Éviter le biais de désirabilité social

Exemple de question permettant de moins stigmatiser ceux qui ne font pas de sport

 

b) Lors d’entretiens individuels ou de focus group

Le biais de désirabilité social est également très sensible dans les entretiens en groupe ou en individuel car la présence d’autres individus est réelle. L’expression de l’opinion est ainsi publique.

Le rôle de l’animateur va donc être essentiel pour limiter ce biais. Plusieurs techniques permettent de gérer au mieux cet écueil.

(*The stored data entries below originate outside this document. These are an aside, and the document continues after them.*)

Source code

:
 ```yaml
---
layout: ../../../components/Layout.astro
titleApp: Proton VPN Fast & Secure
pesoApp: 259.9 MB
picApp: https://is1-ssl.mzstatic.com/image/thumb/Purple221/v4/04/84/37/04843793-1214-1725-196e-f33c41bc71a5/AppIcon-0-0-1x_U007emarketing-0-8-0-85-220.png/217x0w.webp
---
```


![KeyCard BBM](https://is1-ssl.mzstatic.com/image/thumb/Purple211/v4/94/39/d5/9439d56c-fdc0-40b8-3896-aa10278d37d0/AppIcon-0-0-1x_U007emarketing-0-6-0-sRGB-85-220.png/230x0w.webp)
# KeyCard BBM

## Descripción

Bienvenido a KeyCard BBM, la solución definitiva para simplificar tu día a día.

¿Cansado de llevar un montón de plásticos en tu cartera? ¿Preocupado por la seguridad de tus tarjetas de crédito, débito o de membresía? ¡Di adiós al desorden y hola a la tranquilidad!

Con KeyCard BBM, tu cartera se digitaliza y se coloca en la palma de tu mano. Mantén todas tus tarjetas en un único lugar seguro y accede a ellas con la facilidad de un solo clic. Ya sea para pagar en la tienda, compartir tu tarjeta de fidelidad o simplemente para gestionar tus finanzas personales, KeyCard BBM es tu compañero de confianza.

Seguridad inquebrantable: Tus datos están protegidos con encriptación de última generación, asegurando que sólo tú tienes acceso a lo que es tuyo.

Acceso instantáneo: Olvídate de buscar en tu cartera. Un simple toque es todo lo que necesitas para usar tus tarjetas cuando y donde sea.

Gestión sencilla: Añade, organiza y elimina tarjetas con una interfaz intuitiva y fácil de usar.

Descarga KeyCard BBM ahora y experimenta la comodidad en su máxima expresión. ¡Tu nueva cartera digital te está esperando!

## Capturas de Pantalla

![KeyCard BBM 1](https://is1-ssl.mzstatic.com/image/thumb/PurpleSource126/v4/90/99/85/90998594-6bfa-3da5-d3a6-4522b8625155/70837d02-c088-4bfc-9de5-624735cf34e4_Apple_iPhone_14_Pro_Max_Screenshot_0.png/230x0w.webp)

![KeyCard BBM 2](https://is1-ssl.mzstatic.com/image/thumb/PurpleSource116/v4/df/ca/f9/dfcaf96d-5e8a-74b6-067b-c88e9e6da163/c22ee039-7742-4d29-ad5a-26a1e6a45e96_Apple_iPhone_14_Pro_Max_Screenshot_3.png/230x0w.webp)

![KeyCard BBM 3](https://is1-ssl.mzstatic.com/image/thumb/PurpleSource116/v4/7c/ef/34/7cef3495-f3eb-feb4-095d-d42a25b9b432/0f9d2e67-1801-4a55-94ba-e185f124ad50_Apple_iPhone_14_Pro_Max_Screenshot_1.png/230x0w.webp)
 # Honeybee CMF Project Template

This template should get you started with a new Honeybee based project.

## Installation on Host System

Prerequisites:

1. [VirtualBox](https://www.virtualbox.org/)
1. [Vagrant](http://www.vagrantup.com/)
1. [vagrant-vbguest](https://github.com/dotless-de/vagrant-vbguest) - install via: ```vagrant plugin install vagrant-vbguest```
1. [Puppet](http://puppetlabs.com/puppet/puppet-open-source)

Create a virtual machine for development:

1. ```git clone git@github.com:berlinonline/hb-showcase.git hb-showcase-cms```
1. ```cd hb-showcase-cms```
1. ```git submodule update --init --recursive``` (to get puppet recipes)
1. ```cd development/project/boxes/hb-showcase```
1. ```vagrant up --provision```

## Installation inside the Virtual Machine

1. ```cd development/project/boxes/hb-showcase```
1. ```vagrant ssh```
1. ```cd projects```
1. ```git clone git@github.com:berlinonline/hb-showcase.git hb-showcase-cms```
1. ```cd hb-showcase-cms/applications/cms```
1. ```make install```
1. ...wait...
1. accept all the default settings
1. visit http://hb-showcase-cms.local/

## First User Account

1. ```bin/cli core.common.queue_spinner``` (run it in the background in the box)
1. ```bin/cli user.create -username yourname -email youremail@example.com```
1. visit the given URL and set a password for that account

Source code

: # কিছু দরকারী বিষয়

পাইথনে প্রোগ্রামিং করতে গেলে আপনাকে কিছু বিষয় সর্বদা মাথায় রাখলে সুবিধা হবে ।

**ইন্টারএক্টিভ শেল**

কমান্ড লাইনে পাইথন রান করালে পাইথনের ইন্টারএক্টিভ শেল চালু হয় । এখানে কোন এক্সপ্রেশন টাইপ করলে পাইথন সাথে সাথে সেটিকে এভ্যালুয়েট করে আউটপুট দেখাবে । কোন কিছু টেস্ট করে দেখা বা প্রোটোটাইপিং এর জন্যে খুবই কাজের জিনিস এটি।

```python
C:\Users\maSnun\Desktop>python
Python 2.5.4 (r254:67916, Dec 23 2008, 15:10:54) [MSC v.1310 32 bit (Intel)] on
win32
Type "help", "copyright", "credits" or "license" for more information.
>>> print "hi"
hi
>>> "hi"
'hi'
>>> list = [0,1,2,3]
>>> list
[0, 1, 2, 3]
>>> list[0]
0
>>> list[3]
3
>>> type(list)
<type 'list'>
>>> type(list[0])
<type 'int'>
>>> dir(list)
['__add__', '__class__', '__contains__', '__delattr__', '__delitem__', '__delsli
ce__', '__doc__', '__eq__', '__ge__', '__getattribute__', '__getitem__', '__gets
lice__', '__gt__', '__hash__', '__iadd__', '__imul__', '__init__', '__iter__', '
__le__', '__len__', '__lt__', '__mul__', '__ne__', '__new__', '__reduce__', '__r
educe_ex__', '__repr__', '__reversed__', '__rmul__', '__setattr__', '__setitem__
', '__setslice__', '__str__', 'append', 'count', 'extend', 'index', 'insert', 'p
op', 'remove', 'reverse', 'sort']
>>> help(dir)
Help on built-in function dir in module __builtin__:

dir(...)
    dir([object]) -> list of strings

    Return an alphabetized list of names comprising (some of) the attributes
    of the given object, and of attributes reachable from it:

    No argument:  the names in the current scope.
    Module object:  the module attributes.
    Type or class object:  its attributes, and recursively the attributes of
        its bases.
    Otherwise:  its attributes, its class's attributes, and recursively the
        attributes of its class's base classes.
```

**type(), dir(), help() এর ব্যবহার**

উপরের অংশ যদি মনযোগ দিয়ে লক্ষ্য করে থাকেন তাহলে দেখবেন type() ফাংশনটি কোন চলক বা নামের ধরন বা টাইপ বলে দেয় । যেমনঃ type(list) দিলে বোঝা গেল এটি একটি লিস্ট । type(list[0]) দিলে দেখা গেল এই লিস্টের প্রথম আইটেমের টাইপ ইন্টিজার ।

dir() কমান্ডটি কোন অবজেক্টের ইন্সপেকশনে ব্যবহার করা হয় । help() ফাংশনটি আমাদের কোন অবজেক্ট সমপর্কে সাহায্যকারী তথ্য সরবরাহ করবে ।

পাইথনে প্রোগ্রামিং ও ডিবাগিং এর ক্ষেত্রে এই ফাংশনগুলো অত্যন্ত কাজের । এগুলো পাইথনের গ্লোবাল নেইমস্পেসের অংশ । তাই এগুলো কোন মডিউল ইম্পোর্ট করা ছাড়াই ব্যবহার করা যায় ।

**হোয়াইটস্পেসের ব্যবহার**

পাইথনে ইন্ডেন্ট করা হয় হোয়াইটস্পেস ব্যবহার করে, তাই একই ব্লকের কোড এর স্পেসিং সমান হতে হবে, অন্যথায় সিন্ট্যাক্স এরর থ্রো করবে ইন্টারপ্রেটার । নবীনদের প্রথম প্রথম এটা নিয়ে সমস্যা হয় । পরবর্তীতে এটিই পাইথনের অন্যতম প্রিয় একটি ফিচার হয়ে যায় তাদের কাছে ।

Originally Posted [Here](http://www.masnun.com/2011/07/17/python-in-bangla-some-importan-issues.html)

  • Le plus souvent, lorsque le type d’étude et les profils des cibles le permettent (notamment pour les études menées auprès du grand public) privilégiez l’usage du prénom. En effet, interpeler les participants par leur prénom permet de gommer certains marqueurs sociaux.
  • Pour cette même raison, lors des présentations de début de réunion, lorsque cela n’est pas nécessaire, nous vous recommandons de ne pas demander aux participants leur profession.
  • Enfin, le rôle de l’animateur est de mettre en confiance et de valoriser la prise de parole des interviewés dans la mesure où ces derniers pourraient être inhibés par des différences statutaires ou sociales.

 

V – Limiter l’effet d’attente

 

a) Lors d’une enquête par questionnaire

Pour limiter l’effet d’attente dans votre questionnaire, portez une grande attention à la formulation des questions afin d’éviter d’orienter les réponses. N’hésitez-pas à alterner les propositions positives/ favorables et négatives/ défavorables, etc.

 

b) Dans le cadre d’entretiens individuels, ou de focus group

Comme l’effet de désirabilité social, l’effet d’attente est également très sensible dans les entretiens en groupe ou en individuel car la présence d’autrui est réelle. L’expression de l’opinion est alors publique.

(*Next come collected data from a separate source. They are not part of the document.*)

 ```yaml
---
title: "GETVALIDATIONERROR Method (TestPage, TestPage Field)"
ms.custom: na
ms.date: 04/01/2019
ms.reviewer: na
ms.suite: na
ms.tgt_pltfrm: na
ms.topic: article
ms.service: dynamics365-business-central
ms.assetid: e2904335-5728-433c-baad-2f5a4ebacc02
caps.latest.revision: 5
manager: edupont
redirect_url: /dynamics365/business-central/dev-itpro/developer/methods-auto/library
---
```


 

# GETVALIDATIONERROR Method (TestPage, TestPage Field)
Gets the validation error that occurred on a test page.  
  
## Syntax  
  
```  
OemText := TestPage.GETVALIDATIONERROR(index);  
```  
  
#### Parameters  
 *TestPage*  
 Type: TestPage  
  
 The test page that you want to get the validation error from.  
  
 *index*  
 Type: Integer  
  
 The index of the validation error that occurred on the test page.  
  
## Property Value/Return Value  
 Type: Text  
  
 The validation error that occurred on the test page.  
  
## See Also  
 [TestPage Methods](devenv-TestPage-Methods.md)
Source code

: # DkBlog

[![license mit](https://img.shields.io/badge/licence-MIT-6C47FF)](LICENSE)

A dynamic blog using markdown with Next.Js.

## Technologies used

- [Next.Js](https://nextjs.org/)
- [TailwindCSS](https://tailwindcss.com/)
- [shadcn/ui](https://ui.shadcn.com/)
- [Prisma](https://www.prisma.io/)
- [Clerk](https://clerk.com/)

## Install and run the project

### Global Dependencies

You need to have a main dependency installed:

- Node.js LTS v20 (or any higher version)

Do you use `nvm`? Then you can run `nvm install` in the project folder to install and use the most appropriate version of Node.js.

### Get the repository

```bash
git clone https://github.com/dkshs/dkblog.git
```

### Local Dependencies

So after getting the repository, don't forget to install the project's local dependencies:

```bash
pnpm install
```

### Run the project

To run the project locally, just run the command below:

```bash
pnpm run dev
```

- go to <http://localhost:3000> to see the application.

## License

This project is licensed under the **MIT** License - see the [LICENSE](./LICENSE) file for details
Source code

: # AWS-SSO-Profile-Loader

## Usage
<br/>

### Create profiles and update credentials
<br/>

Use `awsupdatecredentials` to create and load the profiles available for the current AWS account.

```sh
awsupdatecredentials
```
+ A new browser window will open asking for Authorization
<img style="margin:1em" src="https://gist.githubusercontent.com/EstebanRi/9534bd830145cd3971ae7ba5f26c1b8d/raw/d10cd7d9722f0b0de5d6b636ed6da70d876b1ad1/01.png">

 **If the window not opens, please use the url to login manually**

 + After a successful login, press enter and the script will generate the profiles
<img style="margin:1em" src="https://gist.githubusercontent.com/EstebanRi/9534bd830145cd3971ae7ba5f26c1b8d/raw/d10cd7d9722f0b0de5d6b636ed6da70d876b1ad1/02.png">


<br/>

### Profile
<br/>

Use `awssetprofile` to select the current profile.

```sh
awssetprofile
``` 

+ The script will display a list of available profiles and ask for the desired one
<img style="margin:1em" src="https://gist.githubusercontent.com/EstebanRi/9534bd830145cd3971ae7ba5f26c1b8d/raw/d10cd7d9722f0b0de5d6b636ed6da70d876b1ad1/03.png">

Étant proche du biais de confirmation, les astuces pour limiter l‘effet d’attente rejoignent ce qui a été dit précédemment.

 

VI – Limiter le biais de conformisme

 

a) Lors d’une enquête par questionnaire

Pour limiter le biais de conformisme, il convient de faire attention à la formulation des questions. En effet, assurez-vous que celles-ci n’induisent pas la perception d’une norme à laquelle les individus seraient tentés de se conformer.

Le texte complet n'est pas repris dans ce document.